Etika dalam Dakwah dan Pengaruh Humor
Etika dalam Dakwah dan Pengaruh Humor
Kontributor
Sumarta
(Akang Marta)
Dalam tradisi dakwah, humor seringkali digunakan sebagai salah satu cara
untuk menarik perhatian jamaah dan menyampaikan pesan-pesan agama dengan cara
yang lebih ringan dan menyenangkan. Humor dapat menjadi jembatan yang
menghubungkan penceramah dengan audiensnya, menciptakan suasana yang lebih
akrab dan tidak kaku. Salah satu contoh klasik yang banyak dikenal adalah
almarhum KH Zainuddin MZ, seorang penceramah yang terkenal dengan gaya
ceramahnya yang jenaka namun tetap mengandung banyak hikmah. Gaya ceramah yang
disertai humor membuat jamaah lebih mudah menyerap pesan yang disampaikan,
karena humor mampu mengurangi ketegangan dan membuat suasana menjadi lebih
santai. Namun, yang perlu ditekankan adalah penggunaan humor yang bijak.

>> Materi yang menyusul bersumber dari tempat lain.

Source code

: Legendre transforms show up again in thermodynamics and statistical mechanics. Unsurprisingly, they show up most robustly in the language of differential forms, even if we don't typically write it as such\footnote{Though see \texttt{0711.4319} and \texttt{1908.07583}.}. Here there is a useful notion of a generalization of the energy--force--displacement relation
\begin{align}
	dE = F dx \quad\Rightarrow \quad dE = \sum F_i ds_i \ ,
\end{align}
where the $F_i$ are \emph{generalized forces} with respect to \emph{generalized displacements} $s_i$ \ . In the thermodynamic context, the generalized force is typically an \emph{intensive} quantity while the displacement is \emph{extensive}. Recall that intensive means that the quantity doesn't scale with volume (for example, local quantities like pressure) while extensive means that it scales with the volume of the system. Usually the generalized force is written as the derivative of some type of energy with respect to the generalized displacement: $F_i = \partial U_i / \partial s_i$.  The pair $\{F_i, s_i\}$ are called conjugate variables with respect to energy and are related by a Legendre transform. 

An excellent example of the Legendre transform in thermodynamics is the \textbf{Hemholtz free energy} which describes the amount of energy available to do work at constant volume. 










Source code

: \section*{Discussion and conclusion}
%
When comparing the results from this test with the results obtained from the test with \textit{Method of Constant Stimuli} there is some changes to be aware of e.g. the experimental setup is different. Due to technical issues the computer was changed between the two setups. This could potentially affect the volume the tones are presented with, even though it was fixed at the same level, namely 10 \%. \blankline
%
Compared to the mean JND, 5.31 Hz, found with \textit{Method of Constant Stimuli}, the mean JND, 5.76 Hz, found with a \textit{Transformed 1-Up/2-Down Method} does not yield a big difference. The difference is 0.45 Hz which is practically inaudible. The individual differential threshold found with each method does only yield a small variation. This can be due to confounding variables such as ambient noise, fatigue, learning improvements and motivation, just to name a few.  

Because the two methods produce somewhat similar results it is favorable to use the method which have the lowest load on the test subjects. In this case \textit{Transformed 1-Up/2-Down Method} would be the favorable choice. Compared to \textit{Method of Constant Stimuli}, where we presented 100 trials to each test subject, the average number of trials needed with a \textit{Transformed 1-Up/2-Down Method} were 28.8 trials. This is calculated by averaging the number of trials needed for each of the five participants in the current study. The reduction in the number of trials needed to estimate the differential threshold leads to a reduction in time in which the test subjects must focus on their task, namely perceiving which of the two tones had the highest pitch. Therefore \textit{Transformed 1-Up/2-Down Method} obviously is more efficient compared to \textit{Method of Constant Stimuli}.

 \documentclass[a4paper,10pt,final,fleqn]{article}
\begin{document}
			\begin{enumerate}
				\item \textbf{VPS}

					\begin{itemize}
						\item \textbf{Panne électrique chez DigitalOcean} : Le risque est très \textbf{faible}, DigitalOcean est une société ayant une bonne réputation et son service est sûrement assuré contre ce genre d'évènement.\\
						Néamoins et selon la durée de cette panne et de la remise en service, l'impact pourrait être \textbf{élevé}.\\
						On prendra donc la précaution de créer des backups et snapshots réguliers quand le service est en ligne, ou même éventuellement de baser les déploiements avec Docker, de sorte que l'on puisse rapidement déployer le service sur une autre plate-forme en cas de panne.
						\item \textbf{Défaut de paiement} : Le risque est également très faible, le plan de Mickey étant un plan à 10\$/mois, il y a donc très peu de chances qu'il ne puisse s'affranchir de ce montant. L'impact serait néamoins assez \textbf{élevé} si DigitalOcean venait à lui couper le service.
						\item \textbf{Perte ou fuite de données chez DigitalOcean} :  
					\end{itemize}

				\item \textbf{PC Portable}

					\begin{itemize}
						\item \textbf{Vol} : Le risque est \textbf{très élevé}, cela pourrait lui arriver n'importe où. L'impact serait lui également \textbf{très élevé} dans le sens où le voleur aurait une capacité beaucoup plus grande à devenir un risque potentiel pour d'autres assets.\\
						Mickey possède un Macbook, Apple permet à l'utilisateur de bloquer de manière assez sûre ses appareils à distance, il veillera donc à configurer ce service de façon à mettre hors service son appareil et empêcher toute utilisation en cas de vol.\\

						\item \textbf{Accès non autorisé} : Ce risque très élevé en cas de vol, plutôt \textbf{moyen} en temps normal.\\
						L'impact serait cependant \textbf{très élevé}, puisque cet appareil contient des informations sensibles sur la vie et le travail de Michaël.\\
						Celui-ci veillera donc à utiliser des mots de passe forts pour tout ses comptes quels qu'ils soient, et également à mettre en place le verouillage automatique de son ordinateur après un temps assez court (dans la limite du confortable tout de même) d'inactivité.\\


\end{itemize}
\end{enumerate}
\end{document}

Ketika
humor disampaikan dengan hati-hati, dengan tujuan untuk mempererat ikatan
antara penceramah dan jamaah serta untuk menyampaikan pesan moral yang penting,
maka humor tersebut dapat menjadi alat dakwah yang sangat efektif tanpa melukai
perasaan siapa pun.
Namun, humor yang tidak terkontrol atau menyimpang dari batasan etika bisa
menjadi bumerang yang berpotensi merusak citra seorang penceramah. Hal ini
terutama terjadi ketika humor digunakan untuk mengolok-olok atau merendahkan
orang lain. Ketika humor dipakai untuk mengejek atau menghina, terutama di
depan publik yang luas, efeknya bisa jauh lebih besar daripada yang
dibayangkan. Dalam konteks seorang penceramah agama, seperti Gus Miftah, kritik
muncul karena beberapa pernyataan yang dianggap tidak pantas. Misalnya,
sindiran terhadap pedagang es teh yang dianggap merendahkan kelompok tertentu
atau istilah yang dianggap menghina seorang individu. Ketika penceramah
menggunakan humor untuk menyerang atau merendahkan orang lain, maka tujuan
utama dakwah, yaitu membimbing dan menyampaikan ajaran agama dengan baik, bisa
terabaikan. Meskipun dalam beberapa kasus humor tersebut bisa diterima oleh
sebagian kalangan, tetap saja ada dampak negatif yang muncul ketika humor
tersebut tidak beretika dan melukai perasaan orang lain.
Kritik terhadap penggunaan humor oleh penceramah juga datang dari berbagai
kalangan, yang menyuarakan bahwa etika dalam berdakwah harus selalu dijaga.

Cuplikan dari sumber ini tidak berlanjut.